Jamie Oliver, o inimigo número 1 dos refrigerantes com açúcar

Ele quer que as essas bebidas sejam taxadas, para desestimular o consumo.


Oliver, ativista contra as bebidas açucaradas | Foto: cc Sandic Hotels/Wikimedia Commons

Há um movimento mundial para aumentar impostos sobre refrigerantes e outras bebidas não alcoólicas adoçadas com açúcar, a fim de conter a pandemia global de obesidade. Jamie Oliver é seu rosto mais conhecido.


Para mostrar que cobrar mais por bebidas adoçadas com açucar refreia seu consumo, ele criou uma pequena taxa de 0,10 libra (42 centavos de real) para os drinques adoçados em seus 37 restaurantes Jamie's Italian no Reino Unido.


Resultado: o consumo dessas bebidas caiu 11% nas 12 primeiras semanas e se manteve 9,3% abaixo depois de seis meses.


A experiência fez parte de um estudo de cientistas da Escola de Higiene e Medicina Tropical de Londres, publicado no Journal of Epidemiology y Community Health.


Segundo o estudo, o consumo de bebidas adoçadas está associado a obesidade, diabetes tipo 2, doenças cardíacas e cáries nos dentes.


A taxa convence


A diminuição do consumo dessas bebidas, de acordo com a pesquisa, pode reduzir o peso e o ganho de peso em crianças e adolescentes.


Nos restaurantes, a taxa sobre as bebidas adoçadas não alcoólicas foi acompanhada de um redesenho do menu. De um lado, ficaram as bebidas adoçadas não alcoólicas. De outro, sucos de frutas frescos, água engarrafada e refrigerantes diet.

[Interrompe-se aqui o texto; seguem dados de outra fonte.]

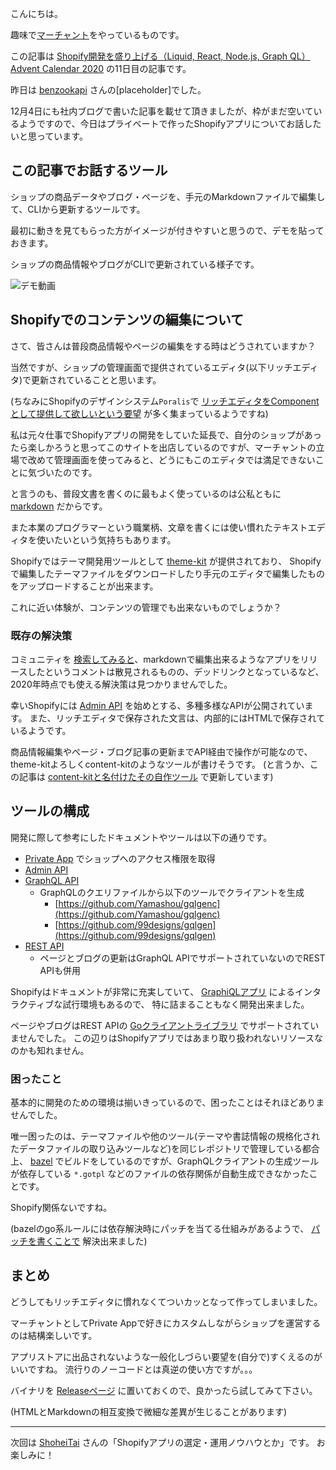 こんにちは。

趣味で[マーチャント](https://k9bookshelf.com)をやっているものです。

この記事は [Shopify開発を盛り上げる（Liquid, React, Node.js, Graph QL） Advent Calendar 2020](https://qiita.com/advent-calendar/2020/shopify-liquid) の11日目の記事です。

昨日は [benzookapi](https://qiita.com/benzookapi) さんの[placeholder]でした。

12月4日にも社内ブログで書いた記事を載せて頂きましたが、枠がまだ空いているようですので、今日はプライベートで作ったShopifyアプリについてお話したいと思っています。

## この記事でお話するツール

ショップの商品データやブログ・ページを、手元のMarkdownファイルで編集して、CLIから更新するツールです。

最初に動きを見てもらった方がイメージが付きやすいと思うので、デモを貼っておきます。

ショップの商品情報やブログがCLIで更新されている様子です。

![デモ動画](https://cdn.shopify.com/s/files/1/0512/0091/7703/files/2020-12-03_20.37.21_480x480.gif?v=1606995566)

## Shopifyでのコンテンツの編集について

さて、皆さんは普段商品情報やページの編集をする時はどうされていますか？

当然ですが、ショップの管理画面で提供されているエディタ(以下リッチエディタ)で更新されていることと思います。

(ちなみにShopifyのデザインシステム`Poralis`で [リッチエディタをComponentとして提供して欲しいという要望](https://github.com/Shopify/polaris-react/issues/303#issuecomment-415554317) が多く集まっているようですね)

私は元々仕事でShopifyアプリの開発をしていた延長で、自分のショップがあったら楽しかろうと思ってこのサイトを出店しているのですが、マーチャントの立場で改めて管理画面を使ってみると、どうにもこのエディタでは満足できないことに気づいたのです。

と言うのも、普段文書を書くのに最もよく使っているのは公私ともに [markdown](https://www.markdownguide.org/) だからです。

また本業のプログラマーという職業柄、文章を書くには使い慣れたテキストエディタを使いたいという気持ちもあります。

Shopifyではテーマ開発用ツールとして [theme-kit](https://github.com/Shopify/themekit) が提供されており、
Shopifyで編集したテーマファイルをダウンロードしたり手元のエディタで編集したものをアップロードすることが出来ます。

これに近い体験が、コンテンツの管理でも出来ないものでしょうか？

### 既存の解決策

コミュニティを [検索してみると](https://community.shopify.com/c/forums/searchpage/tab/message?advanced=false&allow_punctuation=false&filter=location&location=category:en&q=markdown)、markdownで編集出来るようなアプリをリリースしたというコメントは散見されるものの、デッドリンクとなっているなど、2020年時点でも使える解決策は見つかりませんでした。

幸いShopifyには [Admin API](https://shopify.dev/docs/admin-api) を始めとする、多種多様なAPIが公開されています。
また、リッチエディタで保存された文言は、内部的にはHTMLで保存されているようです。

商品情報編集やページ・ブログ記事の更新までAPI経由で操作が可能なので、theme-kitよろしくcontent-kitのようなツールが書けそうです。
(と言うか、この記事は [content-kitと名付けたその自作ツール](https://github.com/kogai/k9bookshelf/blob/main/content/README.md) で更新しています)

## ツールの構成

開発に際して参考にしたドキュメントやツールは以下の通りです。

- [Private App](https://help.shopify.com/en/manual/apps/app-types#private-apps) でショップへのアクセス権限を取得
- [Admin API](https://shopify.dev/docs/admin-api)
- [GraphQL API](https://shopify.dev/docs/admin-api/graphql/reference/common-objects/queryroot/index)
  - GraphQLのクエリファイルから以下のツールでクライアントを生成
    - [https://github.com/Yamashou/gqlgenc](https://github.com/Yamashou/gqlgenc)
    - [https://github.com/99designs/gqlgen](https://github.com/99designs/gqlgen)
- [REST API](https://shopify.dev/docs/admin-api/rest/reference)
  - ページとブログの更新はGraphQL APIでサポートされていないのでREST APIも併用

Shopifyはドキュメントが非常に充実していて、 [GraphiQLアプリ](https://shopify.dev/tools/graphiql-admin-api) によるインタラクティブな試行環境もあるので、
特に詰まることもなく開発出来ました。

ページやブログはREST APIの [Goクライアントライブラリ](https://github.com/bold-commerce/go-shopify) でサポートされていませんでした。
この辺りはShopifyアプリではあまり取り扱われないリソースなのかも知れません。

### 困ったこと

基本的に開発のための環境は揃いきっているので、困ったことはそれほどありませんでした。

唯一困ったのは、テーマファイルや他のツール(テーマや書誌情報の規格化されたデータファイルの取り込みツールなど)を同じレポジトリで管理している都合上、
[bazel](https://bazel.build/) でビルドをしているのですが、GraphQLクライアントの生成ツールが依存している `*.gotpl` などのファイルの依存関係が自動生成できなかったことです。

Shopify関係ないですね。

(bazelのgo系ルールには依存解決時にパッチを当てる仕組みがあるようで、 [パッチを書くことで](https://github.com/kogai/k9bookshelf/blob/b7bb804c0ad45b5eed5215d1b62a9c434c4cc6aa/content/com_github_yamashou_gqlgenc.patch#L1-L25) 解決出来ました)


## まとめ

どうしてもリッチエディタに慣れなくてついカッとなって作ってしまいました。

マーチャントとしてPrivate Appで好きにカスタムしながらショップを運営するのは結構楽しいです。

アプリストアに出品されないような一般化しづらい要望を(自分で)すくえるのがいいですね。
流行りのノーコードとは真逆の使い方ですが。。。

バイナリを [Releaseページ](https://github.com/kogai/k9bookshelf/releases) に置いておくので、良かったら試してみて下さい。

(HTMLとMarkdownの相互変換で微細な差異が生じることがあります)

------

次回は [ShoheiTai](https://qiita.com/ShoheiTai) さんの「Shopifyアプリの選定・運用ノウハウとか」です。
お楽しみに！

Os clientes também receberam explicações sobre os motivos da taxa e das mudanças.


"Nosso estudo sugere que uma pequena taxa nas bebidas adoçadas vendidas nos restaurantes, combinada com atividades complementares, pode ter o potencial de mudar o comportamento do consumidor", observou Steve Cummins, professor da Escola de Higiene e Medicina Tropical, num comunicado da faculdade.


"Pode ajudar a reduzir o consumo dessas bebidas, que estão ligadas a riscos de saúde importantes", completou.